Note: Be sure to turn on your Spec 20 before your experiment as it will need 10-15 minutes to
warm up!
MATERIALS (PER GROUP)
6 test tubes
1 test tube rack
MATERIALS (TO SHARE)
pH 7 phosphate buffer
potato extract, with pipets
catechol, with pipets
distilled water
6 pieces of Parafilm
3 pipets
50 °C water bath
ice
HCl and NaOH solutions
pH Indicator Paper
spectrophotometer
extra pipets
wax pencils
Kimwipes ®
thermometers
SAMPLE PROTOCOL (Use this protocol as a guide in writing your own!)

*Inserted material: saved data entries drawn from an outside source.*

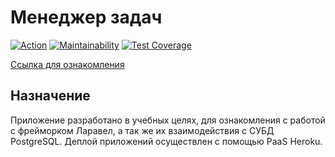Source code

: # Менеджер задач

[![Action](https://github.com/zhekavafiev/php-project-lvl4/workflows/Task-manager-CI)](https://github.com/zhekavafiev/php-project-lvl4/blob/master/.github/workflows/task-manager-ci.yml)
[![Maintainability](https://api.codeclimate.com/v1/badges/e6c365e6f65b1bdca517/maintainability)](https://codeclimate.com/github/zhekavafiev/php-project-lvl4/maintainability)
[![Test Coverage](https://api.codeclimate.com/v1/badges/e6c365e6f65b1bdca517/test_coverage)](https://codeclimate.com/github/zhekavafiev/php-project-lvl4/test_coverage)

[Ссылка для ознакомления](https://evgvfv-task-manager.herokuapp.com/)

## Назначение
Приложение разработано в учебных целях, для ознакомления с работой с фрейморком Ларавел, а так же их взаимодействия с СУБД PostgreSQL.
Деплой приложений осуществлен с помощью PaaS Heroku.
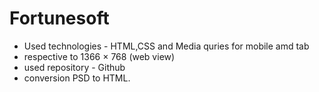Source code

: # Fortunesoft
- Used technologies - HTML,CSS and Media quries for mobile amd tab 
- respective to 1366 × 768 (web view)
- used repository - Github
- conversion PSD to HTML.
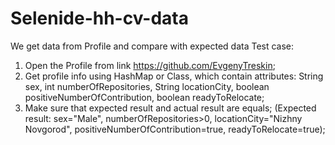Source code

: # Selenide-hh-cv-data
We get data from Profile and compare with expected data
Test case:
1. Open the Profile from link https://github.com/EvgenyTreskin;
2. Get profile info using HashMap or Class, which contain attributes:
String sex, int numberOfRepositories, String locationCity, boolean positiveNumberOfContribution, boolean readyToRelocate;
3. Make sure that expected result and actual result are equals;
   (Expected result: sex="Male", numberOfRepositories>0, locationCity="Nizhny Novgorod", positiveNumberOfContribution=true, readyToRelocate=true);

1. Identify the variable you wish to explore, and establish the conditions under which you will test
the activity level of our enzyme, catecholase. For instance, if you choose to explore the effects of
temperature, you’ll need to decide on the exact temperatures you wish to test, and set-up the
appropriate ice baths or warm water baths. You should test your enzyme under three conditions.
For example, your group may choose to test your enzyme at 4 °C, 24 °C, and 50 °C. Be aware that
you may need to adapt your experiment to fit the time and supplies available in the lab.
2. Label three tubes with a wax pencil so that you can distinguish one treatment from the next.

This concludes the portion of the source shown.